Affiliation:
1. City University, Peshawar, Pakistan
Abstract
The overlapping imaging characteristics of COVID-19 viral pneumonia and non-COVID-19 viral pneumonia chest X-rays (CXRs) make differentiation difficult for radiologists. Machine learning (ML) has demonstrated promising outcomes in a range of medical sectors, enhancing diagnostic accuracy through its interaction with radiological tests. The potential contribution of ML models in assisting radiologists in discriminating COVID-19 from non-COVID-19 viral pneumonia from CXRs, on the other hand, deserves further examination and exploration. The goal of this study is to empirically assess ML models' capacity to classify X-ray images into COVID-19, pneumonia, and normal cases. The study evaluates the efficacy of K-nearest Neighbor (KNN), random forest (RF), AdaBoost (AB), and neural networks (NN) with various hidden neuron configurations using a wide range of performance measures. These metrics evaluate the area under the curve (AUC), classification accuracy (CA), F1 score (F1), precision, and recall, resulting in a comprehensive evaluation technique. ROC analysis is used to gain a thorough knowledge of the models' discriminating skills.

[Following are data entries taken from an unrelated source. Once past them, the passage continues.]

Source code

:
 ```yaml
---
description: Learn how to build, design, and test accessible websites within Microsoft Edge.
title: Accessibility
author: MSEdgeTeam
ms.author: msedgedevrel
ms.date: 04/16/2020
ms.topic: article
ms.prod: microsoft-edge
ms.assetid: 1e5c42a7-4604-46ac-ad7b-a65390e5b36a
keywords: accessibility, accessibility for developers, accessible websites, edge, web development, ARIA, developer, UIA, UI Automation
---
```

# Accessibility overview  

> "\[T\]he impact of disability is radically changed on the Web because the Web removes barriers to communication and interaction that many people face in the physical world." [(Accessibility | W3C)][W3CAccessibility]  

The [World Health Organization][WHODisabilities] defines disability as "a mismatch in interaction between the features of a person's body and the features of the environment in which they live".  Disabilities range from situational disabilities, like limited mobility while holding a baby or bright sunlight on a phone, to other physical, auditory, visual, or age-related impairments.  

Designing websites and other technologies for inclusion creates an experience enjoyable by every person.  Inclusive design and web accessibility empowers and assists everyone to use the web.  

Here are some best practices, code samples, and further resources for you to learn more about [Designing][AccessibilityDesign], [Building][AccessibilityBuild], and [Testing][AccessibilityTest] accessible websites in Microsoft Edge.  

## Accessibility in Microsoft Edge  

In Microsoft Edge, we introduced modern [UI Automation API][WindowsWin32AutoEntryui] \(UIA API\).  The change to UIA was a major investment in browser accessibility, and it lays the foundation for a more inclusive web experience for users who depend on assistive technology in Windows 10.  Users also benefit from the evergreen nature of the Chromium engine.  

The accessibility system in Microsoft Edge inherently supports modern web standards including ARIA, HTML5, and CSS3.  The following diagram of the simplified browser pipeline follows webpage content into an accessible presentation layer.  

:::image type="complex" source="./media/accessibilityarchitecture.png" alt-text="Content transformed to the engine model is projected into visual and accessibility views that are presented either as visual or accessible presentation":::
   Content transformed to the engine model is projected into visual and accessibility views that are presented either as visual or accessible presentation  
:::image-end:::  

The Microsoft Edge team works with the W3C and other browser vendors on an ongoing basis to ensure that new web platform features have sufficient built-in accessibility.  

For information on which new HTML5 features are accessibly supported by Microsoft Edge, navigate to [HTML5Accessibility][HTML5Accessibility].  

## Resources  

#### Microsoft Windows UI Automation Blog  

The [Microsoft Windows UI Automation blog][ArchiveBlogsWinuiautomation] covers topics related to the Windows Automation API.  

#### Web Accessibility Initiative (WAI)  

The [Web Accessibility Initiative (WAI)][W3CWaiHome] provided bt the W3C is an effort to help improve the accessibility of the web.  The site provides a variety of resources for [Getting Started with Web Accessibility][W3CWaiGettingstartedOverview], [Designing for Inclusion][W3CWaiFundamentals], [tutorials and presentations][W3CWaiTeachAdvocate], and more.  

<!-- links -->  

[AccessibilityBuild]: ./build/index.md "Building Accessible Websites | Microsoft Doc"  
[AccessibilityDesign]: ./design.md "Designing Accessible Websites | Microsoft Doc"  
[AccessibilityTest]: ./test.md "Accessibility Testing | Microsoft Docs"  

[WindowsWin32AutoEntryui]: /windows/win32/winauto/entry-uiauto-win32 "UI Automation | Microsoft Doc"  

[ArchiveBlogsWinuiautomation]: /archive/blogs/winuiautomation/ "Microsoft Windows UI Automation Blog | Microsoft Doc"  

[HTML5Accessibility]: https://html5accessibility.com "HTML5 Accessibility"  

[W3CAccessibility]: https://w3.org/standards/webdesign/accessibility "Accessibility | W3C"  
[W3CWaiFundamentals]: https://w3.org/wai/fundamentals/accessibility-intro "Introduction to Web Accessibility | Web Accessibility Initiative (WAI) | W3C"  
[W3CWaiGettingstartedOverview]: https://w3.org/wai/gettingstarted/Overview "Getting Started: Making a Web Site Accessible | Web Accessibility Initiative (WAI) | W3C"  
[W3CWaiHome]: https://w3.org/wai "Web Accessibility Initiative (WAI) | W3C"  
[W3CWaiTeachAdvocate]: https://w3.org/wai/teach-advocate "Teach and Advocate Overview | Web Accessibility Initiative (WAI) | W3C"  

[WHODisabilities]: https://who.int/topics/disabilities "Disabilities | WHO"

The results show that NN models, particularly those with 100 and 150 hidden neurons, outperform in all criteria, proving their ability to reliably categorize medical disorders. Notably, the study emphasizes the difficulties in separating COVID-19 from pneumonia, emphasizing the importance of strong classification methods. While the study provides useful insights, its drawbacks include the use of a single dataset, the absence of more sophisticated deep learning architectures, and a lack of interpretability analyses. Nonetheless, the study adds to the developing area of medical picture categorization, directing future attempts to improve diagnosis accuracy and widen the use of machine learning in healthcare. The findings highlight the utility of NN models in medical diagnostics and pave the way for future study in this vital area of technology and healthcare.